From a black-and-white perspective, a person might be good or bad, but there are not a lot of other ways of viewing them. When something does not go the way we would like, a black-and-white approach would say, this ALWAYS fails or this NEVER works. This type of thinking tends to oscillate from one extreme to another. I got a good evaluation at work so I am the best, followed by a bad interaction with your boss, leading to thinking that I am the worst. Words that can be tip-offs to this kind of thinking include all, never, always, only, either, or, worst, best.
Generally, any time we think in a way that is not consistent with reality, we suffer more. When our view of reality does not match reality itself, we introduce a lot of unnecessary and unhelpful friction into our lives. This pattern of thinking is common, and commonly gets in the way of our health and happiness.
For example, when trying to make different food choices, this type of thinking will categorize foods as either “good” or “bad.” When we are working on making change (which is almost always gradual and filled with setbacks), we will view our progress as either great or terrible. If we are trying to improve our food choices, and eat a donut, the though might be, “I’m terrible, why even bother, I always screw it up.” It makes it easy to fall into the trap of thinking we have to eat perfectly (whatever that means) and if we are not, we must therefore be eating terribly.
In our relationships, black-and-white thinking causes us to swing from a perception that someone is the best, our most perfect, important friend to an awful, no-good, really bad person. All relationships involve ups and downs, and so when we have inevitable conflict, black-and-white thinking does not really tolerate the discord but immediately jumps to the extreme. Instead of saying to ourself, “I’ve been through a lot this this person, and this is just an area we disagree” thoughts would instead be “I thought I knew this person and they were a good person, but know I realize they are a bad person.”
If thinking in absolutes or extremes is not usually helpful, what can be done about it?
The first (and maybe most important) step is to simply recognize that you are engaging in this pattern of thought.
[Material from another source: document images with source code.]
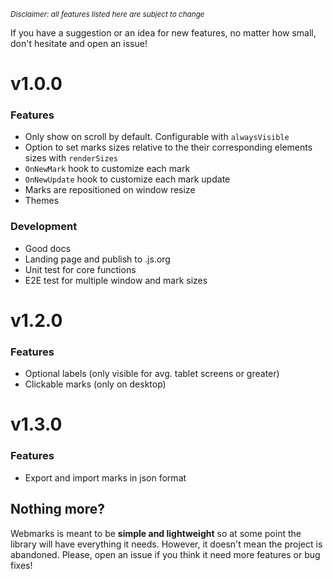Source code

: <sub>_Disclaimer: all features listed here are subject to change_</sub>

If you have a suggestion or an idea for new features, no matter how small, don't hesitate and open an issue!

# v1.0.0
### Features
- Only show on scroll by default. Configurable with `alwaysVisible`
- Option to set marks sizes relative to the their corresponding elements sizes with `renderSizes`
- `OnNewMark` hook to customize each mark
- `OnNewUpdate` hook to customize each mark update
- Marks are repositioned on window resize
- Themes
### Development
- Good docs
- Landing page and publish to .js.org
- Unit test for core functions
- E2E test for multiple window and mark sizes

# v1.2.0
### Features
- Optional labels (only visible for avg. tablet screens or greater)
- Clickable marks (only on desktop)

# v1.3.0
### Features
- Export and import marks in json format

## Nothing more?

Webmarks is meant to be **simple and lightweight** so at some point the library will have everything it needs. However, it doesn't mean the project is abandoned. Please, open an issue if you think it need more features or bug fixes!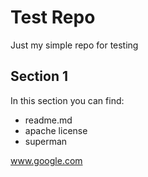 # Test Repo
Just my simple repo for testing

## Section 1

In this section you can find:
- readme.md
- apache license
- superman

<url>www.google.com</url>
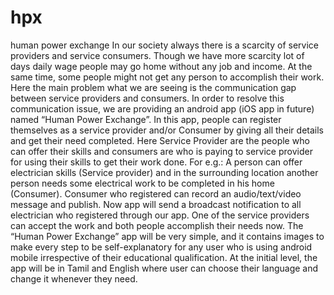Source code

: # hpx
human power exchange
In our society always there is a scarcity of service providers and service consumers. Though we have more scarcity lot of days daily wage people may go home without any job and income. At the same time, some people might not get any person to accomplish their work. Here the main problem what we are seeing is the communication gap between service providers and consumers.
	In order to resolve this communication issue, we are providing an android app (iOS app in future) named “Human Power Exchange”. In this app, people can register themselves as a service provider and/or Consumer by giving all their details and get their need completed. Here Service Provider are the people who can offer their skills and consumers are who is paying to service provider for using their skills to get their work done. 
For e.g.: A person can offer electrician skills (Service provider) and in the surrounding location another person needs some electrical work to be completed in his home (Consumer). Consumer who registered can record an audio/text/video message and publish. Now app will send a broadcast notification to all electrician who registered through our app. One of the service providers can accept the work and both people accomplish their needs now. 
The “Human Power Exchange” app will be very simple, and it contains images to make every step to be self-explanatory for any user who is using android mobile irrespective of their educational qualification. At the initial level, the app will be in Tamil and English where user can choose their language and change it whenever they need. 

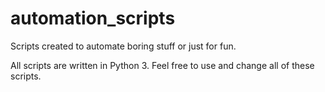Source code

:# automation_scripts
Scripts created to automate boring stuff or just for fun.

All scripts are written in Python 3.
Feel free to use and change all of these scripts.

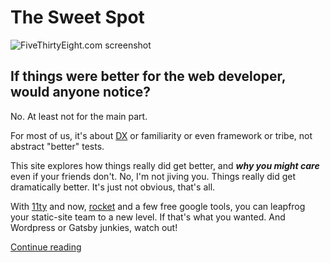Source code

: 
# The Sweet Spot

<img class="bordered" src="/_merged_assets/_static/images/webSweetSpot.svg" alt="FiveThirtyEight.com screenshot" />

## If things were better for the web developer, would anyone notice?

No. At least not for the main part.

For most of us, it's about [DX](https://medium.com/swlh/what-is-dx-developer-experience-401a0e44a9d9) or familiarity or even framework or tribe, not abstract "better" tests.

This site explores how things really did get better, and _**why you might care**_ even if your friends don't. No, I'm not jiving you. Things really did get dramatically better. It's just not obvious, that's all.

With [11ty](https://www.11ty.dev/) and now, [rocket](https://rocket.modern-web.dev/) and a few free google tools, you can leapfrog your static-site team to a new level. If that's what you wanted. And Wordpress or Gatsby junkies, watch out!

[Continue reading](/explore/)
Without recognition, there is little hope of meaningfully viewing things differently. Recognizing this can be hard to do, but some strategies for doing it include:
- Paying attention to big swings in perception. If you notice your view of someone or something changing quickly and dramatically, ask yourself if you are engaging in black-and-white thinking.
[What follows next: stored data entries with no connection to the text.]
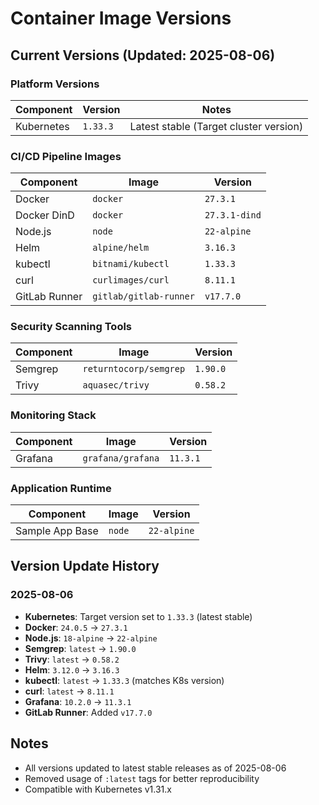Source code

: # Container Image Versions

## Current Versions (Updated: 2025-08-06)

### Platform Versions
| Component | Version | Notes |
|-----------|---------|-------|
| Kubernetes | `1.33.3` | Latest stable (Target cluster version) |

### CI/CD Pipeline Images
| Component | Image | Version |
|-----------|-------|---------|
| Docker | `docker` | `27.3.1` |
| Docker DinD | `docker` | `27.3.1-dind` |
| Node.js | `node` | `22-alpine` |
| Helm | `alpine/helm` | `3.16.3` |
| kubectl | `bitnami/kubectl` | `1.33.3` |
| curl | `curlimages/curl` | `8.11.1` |
| GitLab Runner | `gitlab/gitlab-runner` | `v17.7.0` |

### Security Scanning Tools
| Component | Image | Version |
|-----------|-------|---------|
| Semgrep | `returntocorp/semgrep` | `1.90.0` |
| Trivy | `aquasec/trivy` | `0.58.2` |

### Monitoring Stack
| Component | Image | Version |
|-----------|-------|---------|
| Grafana | `grafana/grafana` | `11.3.1` |

### Application Runtime
| Component | Image | Version |
|-----------|-------|---------|
| Sample App Base | `node` | `22-alpine` |

## Version Update History

### 2025-08-06
- **Kubernetes**: Target version set to `1.33.3` (latest stable)
- **Docker**: `24.0.5` → `27.3.1`
- **Node.js**: `18-alpine` → `22-alpine` 
- **Semgrep**: `latest` → `1.90.0`
- **Trivy**: `latest` → `0.58.2`
- **Helm**: `3.12.0` → `3.16.3`
- **kubectl**: `latest` → `1.33.3` (matches K8s version)
- **curl**: `latest` → `8.11.1`
- **Grafana**: `10.2.0` → `11.3.1`
- **GitLab Runner**: Added `v17.7.0`

## Notes
- All versions updated to latest stable releases as of 2025-08-06
- Removed usage of `:latest` tags for better reproducibility
- Compatible with Kubernetes v1.31.x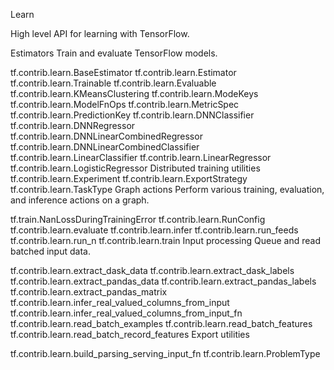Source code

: Learn 

High level API for learning with TensorFlow.

Estimators
Train and evaluate TensorFlow models.

tf.contrib.learn.BaseEstimator
tf.contrib.learn.Estimator
tf.contrib.learn.Trainable
tf.contrib.learn.Evaluable
tf.contrib.learn.KMeansClustering
tf.contrib.learn.ModeKeys
tf.contrib.learn.ModelFnOps
tf.contrib.learn.MetricSpec
tf.contrib.learn.PredictionKey
tf.contrib.learn.DNNClassifier
tf.contrib.learn.DNNRegressor
tf.contrib.learn.DNNLinearCombinedRegressor
tf.contrib.learn.DNNLinearCombinedClassifier
tf.contrib.learn.LinearClassifier
tf.contrib.learn.LinearRegressor
tf.contrib.learn.LogisticRegressor
Distributed training utilities
tf.contrib.learn.Experiment
tf.contrib.learn.ExportStrategy
tf.contrib.learn.TaskType
Graph actions
Perform various training, evaluation, and inference actions on a graph.

tf.train.NanLossDuringTrainingError
tf.contrib.learn.RunConfig
tf.contrib.learn.evaluate
tf.contrib.learn.infer
tf.contrib.learn.run_feeds
tf.contrib.learn.run_n
tf.contrib.learn.train
Input processing
Queue and read batched input data.

tf.contrib.learn.extract_dask_data
tf.contrib.learn.extract_dask_labels
tf.contrib.learn.extract_pandas_data
tf.contrib.learn.extract_pandas_labels
tf.contrib.learn.extract_pandas_matrix
tf.contrib.learn.infer_real_valued_columns_from_input
tf.contrib.learn.infer_real_valued_columns_from_input_fn
tf.contrib.learn.read_batch_examples
tf.contrib.learn.read_batch_features
tf.contrib.learn.read_batch_record_features
Export utilities

tf.contrib.learn.build_parsing_serving_input_fn
tf.contrib.learn.ProblemType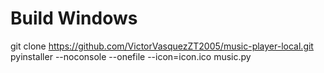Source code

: # Build Windows
git clone https://github.com/VictorVasquezZT2005/music-player-local.git
pyinstaller --noconsole --onefile --icon=icon.ico music.py
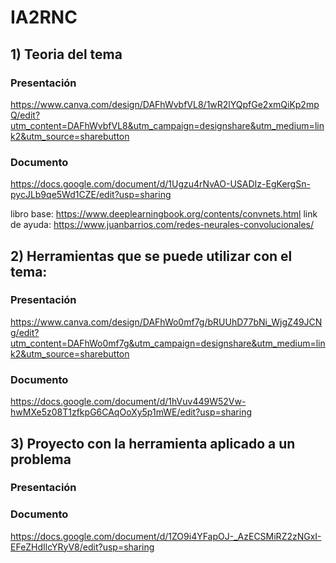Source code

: # IA2RNC

## 1) Teoria del tema



### Presentación
https://www.canva.com/design/DAFhWvbfVL8/1wR2lYQpfGe2xmQiKp2mpQ/edit?utm_content=DAFhWvbfVL8&utm_campaign=designshare&utm_medium=link2&utm_source=sharebutton

### Documento
https://docs.google.com/document/d/1Ugzu4rNvAO-USADIz-EgKergSn-pycJLb9qe5Wd1CZE/edit?usp=sharing

libro base: https://www.deeplearningbook.org/contents/convnets.html
link de ayuda: https://www.juanbarrios.com/redes-neurales-convolucionales/

## 2) Herramientas que se puede utilizar con el tema:

### Presentación
https://www.canva.com/design/DAFhWo0mf7g/bRUUhD77bNi_WjgZ49JCNg/edit?utm_content=DAFhWo0mf7g&utm_campaign=designshare&utm_medium=link2&utm_source=sharebutton

### Documento
https://docs.google.com/document/d/1hVuv449W52Vw-hwMXe5z08T1zfkpG6CAqOoXy5p1mWE/edit?usp=sharing

## 3) Proyecto con la herramienta aplicado a un problema

### Presentación

### Documento
https://docs.google.com/document/d/1ZO9i4YFapOJ-_AzECSMiRZ2zNGxI-EFeZHdIlcYRyV8/edit?usp=sharing
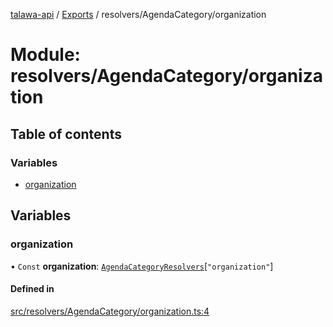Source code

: [talawa-api](../README.md) / [Exports](../modules.md) / resolvers/AgendaCategory/organization

# Module: resolvers/AgendaCategory/organization

## Table of contents

### Variables

- [organization](resolvers_AgendaCategory_organization.md#organization)

## Variables

### organization

• `Const` **organization**: [`AgendaCategoryResolvers`](types_generatedGraphQLTypes.md#agendacategoryresolvers)[``"organization"``]

#### Defined in

[src/resolvers/AgendaCategory/organization.ts:4](https://github.com/PalisadoesFoundation/talawa-api/blob/e5f7a9d/src/resolvers/AgendaCategory/organization.ts#L4)

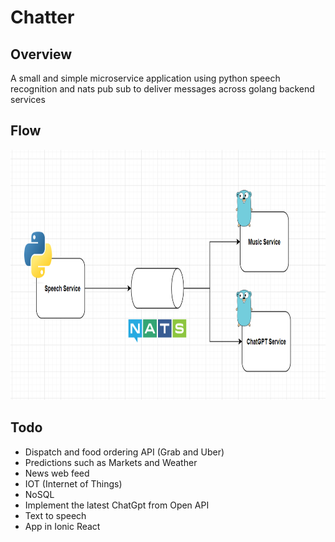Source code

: # Chatter


## Overview 

A small and simple microservice application using python speech recognition and nats pub sub
to deliver messages across golang backend services


## Flow
<img src="flow/flowchart.PNG"  height=400>




## Todo
 - Dispatch and food ordering API (Grab and Uber)
 - Predictions such as Markets and Weather
 - News web feed
 - IOT (Internet of Things)
 - NoSQL
 - Implement the latest ChatGpt from Open API
 - Text to speech
 - App in Ionic React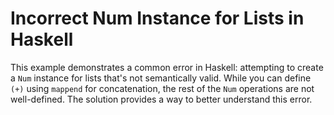 # Incorrect Num Instance for Lists in Haskell

This example demonstrates a common error in Haskell: attempting to create a `Num` instance for lists that's not semantically valid.  While you can define `(+)` using `mappend` for concatenation, the rest of the `Num` operations are not well-defined.  The solution provides a way to better understand this error.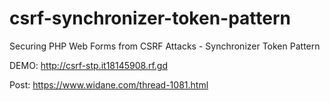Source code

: # csrf-synchronizer-token-pattern
Securing PHP Web Forms from CSRF Attacks - Synchronizer Token Pattern

DEMO: http://csrf-stp.it18145908.rf.gd

Post: https://www.widane.com/thread-1081.html
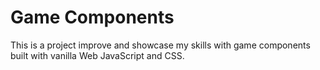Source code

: # Game Components

This is a project improve and showcase my skills with game components built with vanilla Web JavaScript and CSS.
- Listening for certain words: all, never, always, only, either, or, worst, best, catastrophe, amazing. There is no one word that is a giveaway, but these words are often associated with this type of thinking. If you are using them to describe a situation, that might be a tip-off.
- When we think in extremes and absolutes, our options are often limited. If you find yourself feeling trapped, stuck, or without options it may be related less to your actual situation, and more to your thought pattern.
- Listening to others– in reality, it can be difficult to see this thought pattern in ourselves. Recruiting others ( a friend, a family member, or a professional such as a therapist) to help us notice these thought patterns in ourselves can be invaluable.
If you have recognized this pattern of thought (or an example of this has come up), how can we move past it? How can we adjust our thinking to not live at the extremes, and instead to live in the middle and see many possibilities?
- Try making a list. Forcing ourselves to write down multiple options, or multiple ways of addressing a situation, can get us out of the thought pattern. It almost does not matter if the options are ridiculous– the point is to help yourself recognize that there are multiple options, viewpoints, or ways of approaching a problem.
- Listening to others (without interrupting!) can be helpful. Sometimes, we are so stuck in our perspective that we need an outside viewpoint to help us see other options.
- Asking questions such as are there any other possibilities? or What else could I do or are there different explanations for this?
- Formal therapy, such as cognitive behavioral therapy (CBT) has been shown to be quite helpful with decreasing this cognitive bias. In addition, there are workbooks and exercises that can help.
Black and white thinking has been linked to childhood trauma, and shifting this perspective is (wait for it…) not black and white. We will all, occasionally, engage in this type of thought process. Think of change as a process, a journey of viewing the world more accurately. If you do find yourself doing this, that does not make you bad (that itself would be a good example of black and white thinking). Instead, realize that recognizing this pattern of thinking takes time and is something you can work on.